Material to process START
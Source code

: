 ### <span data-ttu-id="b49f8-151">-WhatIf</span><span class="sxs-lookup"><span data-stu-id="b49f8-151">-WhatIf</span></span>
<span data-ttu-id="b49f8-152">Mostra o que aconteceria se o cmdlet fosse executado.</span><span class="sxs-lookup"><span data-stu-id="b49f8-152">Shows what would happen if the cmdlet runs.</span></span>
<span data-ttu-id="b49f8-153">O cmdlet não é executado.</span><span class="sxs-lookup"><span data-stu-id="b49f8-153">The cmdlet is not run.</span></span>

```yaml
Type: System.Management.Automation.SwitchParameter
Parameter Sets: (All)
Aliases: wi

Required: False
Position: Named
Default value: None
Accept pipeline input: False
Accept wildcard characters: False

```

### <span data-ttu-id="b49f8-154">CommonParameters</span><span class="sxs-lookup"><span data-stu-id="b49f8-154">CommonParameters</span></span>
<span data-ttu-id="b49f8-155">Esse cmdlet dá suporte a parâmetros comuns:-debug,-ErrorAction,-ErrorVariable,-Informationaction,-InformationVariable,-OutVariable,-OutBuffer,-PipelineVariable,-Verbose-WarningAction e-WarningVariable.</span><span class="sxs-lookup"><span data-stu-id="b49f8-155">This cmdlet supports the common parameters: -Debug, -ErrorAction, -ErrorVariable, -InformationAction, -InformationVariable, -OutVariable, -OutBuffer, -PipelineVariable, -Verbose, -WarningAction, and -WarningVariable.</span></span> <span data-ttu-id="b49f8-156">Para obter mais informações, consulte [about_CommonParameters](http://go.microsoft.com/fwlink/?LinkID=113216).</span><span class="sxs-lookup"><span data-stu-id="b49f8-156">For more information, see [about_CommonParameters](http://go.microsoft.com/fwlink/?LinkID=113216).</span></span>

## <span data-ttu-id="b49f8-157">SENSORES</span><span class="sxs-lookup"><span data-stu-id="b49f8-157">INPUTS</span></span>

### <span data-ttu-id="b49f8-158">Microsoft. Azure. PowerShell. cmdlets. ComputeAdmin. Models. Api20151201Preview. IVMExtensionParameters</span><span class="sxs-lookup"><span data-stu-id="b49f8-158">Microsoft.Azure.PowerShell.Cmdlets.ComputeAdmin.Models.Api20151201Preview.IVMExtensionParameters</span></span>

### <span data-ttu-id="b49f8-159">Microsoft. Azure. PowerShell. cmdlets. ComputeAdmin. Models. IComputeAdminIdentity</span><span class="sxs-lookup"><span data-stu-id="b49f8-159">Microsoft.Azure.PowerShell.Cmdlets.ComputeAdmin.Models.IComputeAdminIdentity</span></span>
Material to process END
Task item: Show, from the material above, each line that includes the string "cmdlets".

Your solution:
### <span data-ttu-id="b49f8-158">Microsoft. Azure. PowerShell. cmdlets. ComputeAdmin. Models. Api20151201Preview. IVMExtensionParameters</span><span class="sxs-lookup"><span data-stu-id="b49f8-158">Microsoft.Azure.PowerShell.Cmdlets.ComputeAdmin.Models.Api20151201Preview.IVMExtensionParameters</span></span>
### <span data-ttu-id="b49f8-159">Microsoft. Azure. PowerShell. cmdlets. ComputeAdmin. Models. IComputeAdminIdentity</span><span class="sxs-lookup"><span data-stu-id="b49f8-159">Microsoft.Azure.PowerShell.Cmdlets.ComputeAdmin.Models.IComputeAdminIdentity</span></span>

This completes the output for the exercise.